Tuesday, June 09, 2015

The Pack Horse Librarians of Eastern Kentucky

Horse-canada.com - Full Article

Horses & History | June 2, 2015

From 1929 to 1939 the western industrialized nations were on their knees. The Great Depression had hit and while some men jumped off buildings having lost everything in the stock market, others rode the rails, moved from state to state and begged and borrowed in an attempt to keep themselves and their families alive. Many died.
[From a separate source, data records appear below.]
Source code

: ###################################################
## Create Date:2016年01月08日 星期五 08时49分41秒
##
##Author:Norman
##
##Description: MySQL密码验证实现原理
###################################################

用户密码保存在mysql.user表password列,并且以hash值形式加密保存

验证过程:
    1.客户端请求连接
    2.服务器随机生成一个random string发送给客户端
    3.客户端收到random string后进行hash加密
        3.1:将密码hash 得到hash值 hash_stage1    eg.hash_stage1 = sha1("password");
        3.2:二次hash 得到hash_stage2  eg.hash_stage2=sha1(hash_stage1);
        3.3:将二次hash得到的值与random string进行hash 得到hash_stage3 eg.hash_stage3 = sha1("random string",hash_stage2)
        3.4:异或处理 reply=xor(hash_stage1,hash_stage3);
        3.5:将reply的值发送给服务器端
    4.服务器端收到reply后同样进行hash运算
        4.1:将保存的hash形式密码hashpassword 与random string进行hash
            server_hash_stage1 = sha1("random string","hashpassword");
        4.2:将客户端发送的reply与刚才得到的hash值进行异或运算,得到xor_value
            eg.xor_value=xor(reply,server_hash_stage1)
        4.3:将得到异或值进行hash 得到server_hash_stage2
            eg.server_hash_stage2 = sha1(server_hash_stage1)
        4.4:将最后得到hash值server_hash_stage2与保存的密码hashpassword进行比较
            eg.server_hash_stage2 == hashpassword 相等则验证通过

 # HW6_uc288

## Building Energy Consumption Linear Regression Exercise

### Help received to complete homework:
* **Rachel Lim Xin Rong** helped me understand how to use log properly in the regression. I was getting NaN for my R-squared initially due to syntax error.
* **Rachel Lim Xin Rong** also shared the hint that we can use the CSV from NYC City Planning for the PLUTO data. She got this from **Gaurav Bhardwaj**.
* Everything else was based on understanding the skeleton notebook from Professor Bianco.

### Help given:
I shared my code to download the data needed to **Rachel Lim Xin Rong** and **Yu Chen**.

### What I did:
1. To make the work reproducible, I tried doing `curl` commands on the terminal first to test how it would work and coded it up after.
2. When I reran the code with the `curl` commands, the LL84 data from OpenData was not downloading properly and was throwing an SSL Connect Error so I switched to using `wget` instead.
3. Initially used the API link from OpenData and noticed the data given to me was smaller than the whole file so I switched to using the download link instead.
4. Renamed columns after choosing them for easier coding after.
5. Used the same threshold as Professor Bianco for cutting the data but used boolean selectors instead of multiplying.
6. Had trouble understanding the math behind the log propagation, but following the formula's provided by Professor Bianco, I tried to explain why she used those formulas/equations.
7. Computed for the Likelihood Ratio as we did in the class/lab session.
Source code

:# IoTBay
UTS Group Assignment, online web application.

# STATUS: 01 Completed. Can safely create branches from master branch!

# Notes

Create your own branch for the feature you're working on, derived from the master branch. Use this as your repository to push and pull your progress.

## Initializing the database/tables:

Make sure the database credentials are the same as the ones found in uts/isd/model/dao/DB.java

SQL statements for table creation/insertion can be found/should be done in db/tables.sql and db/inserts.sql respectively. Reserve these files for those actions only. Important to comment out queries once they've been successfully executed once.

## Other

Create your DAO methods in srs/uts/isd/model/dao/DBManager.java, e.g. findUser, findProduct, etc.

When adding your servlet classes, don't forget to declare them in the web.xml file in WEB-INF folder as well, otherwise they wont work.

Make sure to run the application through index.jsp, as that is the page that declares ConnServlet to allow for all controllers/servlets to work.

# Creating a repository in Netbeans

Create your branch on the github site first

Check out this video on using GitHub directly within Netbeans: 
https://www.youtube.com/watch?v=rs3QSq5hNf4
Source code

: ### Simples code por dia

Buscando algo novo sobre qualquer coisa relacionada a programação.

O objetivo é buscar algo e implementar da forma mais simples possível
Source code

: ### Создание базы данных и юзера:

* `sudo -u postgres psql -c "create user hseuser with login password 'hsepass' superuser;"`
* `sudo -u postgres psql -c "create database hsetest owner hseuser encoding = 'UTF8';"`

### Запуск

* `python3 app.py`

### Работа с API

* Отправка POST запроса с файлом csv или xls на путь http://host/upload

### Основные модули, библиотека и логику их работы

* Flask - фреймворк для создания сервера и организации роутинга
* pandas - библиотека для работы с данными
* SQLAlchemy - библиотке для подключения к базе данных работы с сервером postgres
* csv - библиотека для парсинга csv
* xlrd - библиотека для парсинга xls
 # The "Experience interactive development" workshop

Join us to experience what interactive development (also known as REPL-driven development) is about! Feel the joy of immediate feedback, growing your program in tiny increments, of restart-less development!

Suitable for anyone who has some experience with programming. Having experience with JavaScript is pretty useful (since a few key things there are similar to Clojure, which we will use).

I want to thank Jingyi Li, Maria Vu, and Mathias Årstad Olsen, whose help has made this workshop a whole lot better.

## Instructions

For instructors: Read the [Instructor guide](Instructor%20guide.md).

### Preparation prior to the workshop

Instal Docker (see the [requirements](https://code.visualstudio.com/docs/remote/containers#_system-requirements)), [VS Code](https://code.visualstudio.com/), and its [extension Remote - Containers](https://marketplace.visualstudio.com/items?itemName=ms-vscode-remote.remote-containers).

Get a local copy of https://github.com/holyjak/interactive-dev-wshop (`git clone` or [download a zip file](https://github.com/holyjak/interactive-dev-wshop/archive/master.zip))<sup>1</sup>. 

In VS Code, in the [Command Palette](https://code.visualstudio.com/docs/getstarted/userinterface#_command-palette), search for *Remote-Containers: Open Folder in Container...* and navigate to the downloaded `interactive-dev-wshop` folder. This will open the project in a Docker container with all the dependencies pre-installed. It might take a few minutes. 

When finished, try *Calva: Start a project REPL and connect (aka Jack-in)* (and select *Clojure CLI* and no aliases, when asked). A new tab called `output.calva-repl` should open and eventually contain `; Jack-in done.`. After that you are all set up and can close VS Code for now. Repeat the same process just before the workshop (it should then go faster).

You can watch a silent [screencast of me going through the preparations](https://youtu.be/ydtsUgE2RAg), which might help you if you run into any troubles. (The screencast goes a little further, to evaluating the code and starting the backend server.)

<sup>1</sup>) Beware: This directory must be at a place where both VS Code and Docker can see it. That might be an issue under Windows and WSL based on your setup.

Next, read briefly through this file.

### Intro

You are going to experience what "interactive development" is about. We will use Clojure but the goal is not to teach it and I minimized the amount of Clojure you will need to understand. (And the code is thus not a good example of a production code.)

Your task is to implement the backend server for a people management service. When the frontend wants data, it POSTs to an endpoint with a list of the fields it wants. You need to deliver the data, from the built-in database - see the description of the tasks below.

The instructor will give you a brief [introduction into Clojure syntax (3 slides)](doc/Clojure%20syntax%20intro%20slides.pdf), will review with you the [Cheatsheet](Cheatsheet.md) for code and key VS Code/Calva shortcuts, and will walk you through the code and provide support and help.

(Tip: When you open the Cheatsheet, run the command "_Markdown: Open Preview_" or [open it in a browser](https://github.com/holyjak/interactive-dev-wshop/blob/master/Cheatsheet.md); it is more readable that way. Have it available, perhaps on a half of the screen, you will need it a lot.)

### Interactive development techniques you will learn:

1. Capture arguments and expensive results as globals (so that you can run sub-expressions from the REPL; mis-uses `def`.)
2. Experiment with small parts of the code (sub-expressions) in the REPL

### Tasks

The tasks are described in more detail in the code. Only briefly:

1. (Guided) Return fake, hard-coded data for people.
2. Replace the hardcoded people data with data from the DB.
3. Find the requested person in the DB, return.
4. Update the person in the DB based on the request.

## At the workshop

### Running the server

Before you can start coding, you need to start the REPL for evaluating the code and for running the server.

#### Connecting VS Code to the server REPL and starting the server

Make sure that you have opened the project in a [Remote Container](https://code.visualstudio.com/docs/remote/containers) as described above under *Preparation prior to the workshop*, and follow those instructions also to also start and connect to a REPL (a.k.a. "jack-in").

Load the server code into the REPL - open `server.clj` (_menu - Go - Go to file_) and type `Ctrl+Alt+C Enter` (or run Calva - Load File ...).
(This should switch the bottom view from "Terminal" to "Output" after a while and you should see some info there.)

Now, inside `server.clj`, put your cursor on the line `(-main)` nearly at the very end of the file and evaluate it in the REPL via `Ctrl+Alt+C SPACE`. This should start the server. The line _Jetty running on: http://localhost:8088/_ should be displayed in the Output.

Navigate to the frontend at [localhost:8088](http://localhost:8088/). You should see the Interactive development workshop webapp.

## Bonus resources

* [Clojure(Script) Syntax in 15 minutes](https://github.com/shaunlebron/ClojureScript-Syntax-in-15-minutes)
In 1935 President Franklin D. Roosevelt created the Works Progress Administration (WPA) under his 1933 New Deal initiative. The WPA was designed to get people back on their feet, and men began to work on construction projects including schools, power plants and road building sites. It also became clear that it was time to get women back to work and off the dole so a most inventive and innovative program called the Pack Horse Library Project of Eastern Kentucky was created.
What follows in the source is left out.